Stored dataset items:

=====

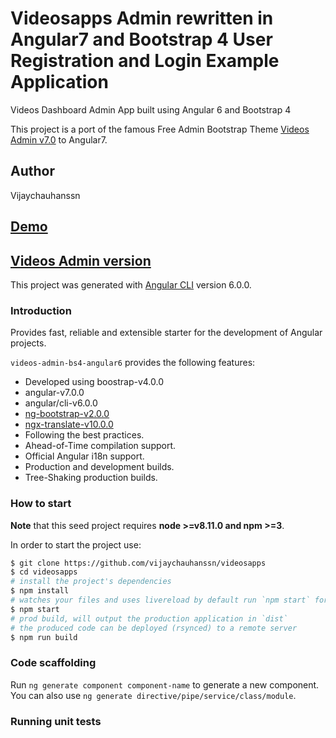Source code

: # Videosapps Admin rewritten in Angular7 and Bootstrap 4 User Registration and Login Example Application

Videos  Dashboard Admin App built using Angular 6 and Bootstrap 4

This project is a port of the famous Free Admin Bootstrap Theme [Videos Admin v7.0](https://github.com/vijaychauhanssn/videosapps) to Angular7.

## Author
 Vijaychauhanssn
## [Demo](https://videosapps.herokuapp.com/)

## [Videos Admin  version](https://github.com/vijaychauhanssn/videosapps)

This project was generated with [Angular CLI](https://github.com/angular/angular-cli) version 6.0.0.

### Introduction

Provides fast, reliable and extensible starter for the development of Angular projects.

`videos-admin-bs4-angular6` provides the following features:

*   Developed using boostrap-v4.0.0
*   angular-v7.0.0
*   angular/cli-v6.0.0
*   [ng-bootstrap-v2.0.0](https://github.com/ng-bootstrap/)
*   [ngx-translate-v10.0.0](https://github.com/ngx-translate)
*   Following the best practices.
*   Ahead-of-Time compilation support.
*   Official Angular i18n support.
*   Production and development builds.
*   Tree-Shaking production builds.

### How to start

**Note** that this seed project requires **node >=v8.11.0 and npm >=3**.

In order to start the project use:

```bash
$ git clone https://github.com/vijaychauhanssn/videosapps
$ cd videosapps
# install the project's dependencies
$ npm install
# watches your files and uses livereload by default run `npm start` for a dev server. Navigate to `http://localhost:4200/`. The app will automatically reload if you change any of the source files.
$ npm start
# prod build, will output the production application in `dist`
# the produced code can be deployed (rsynced) to a remote server
$ npm run build
```

### Code scaffolding

Run `ng generate component component-name` to generate a new component. You can also use `ng generate directive/pipe/service/class/module`.

### Running unit tests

=====

## [Work order]
Go through the records above, find each line with the string "version", and copy it.

## [Response box]
## [Videos Admin  version](https://github.com/vijaychauhanssn/videosapps)
This project was generated with [Angular CLI](https://github.com/angular/angular-cli) version 6.0.0.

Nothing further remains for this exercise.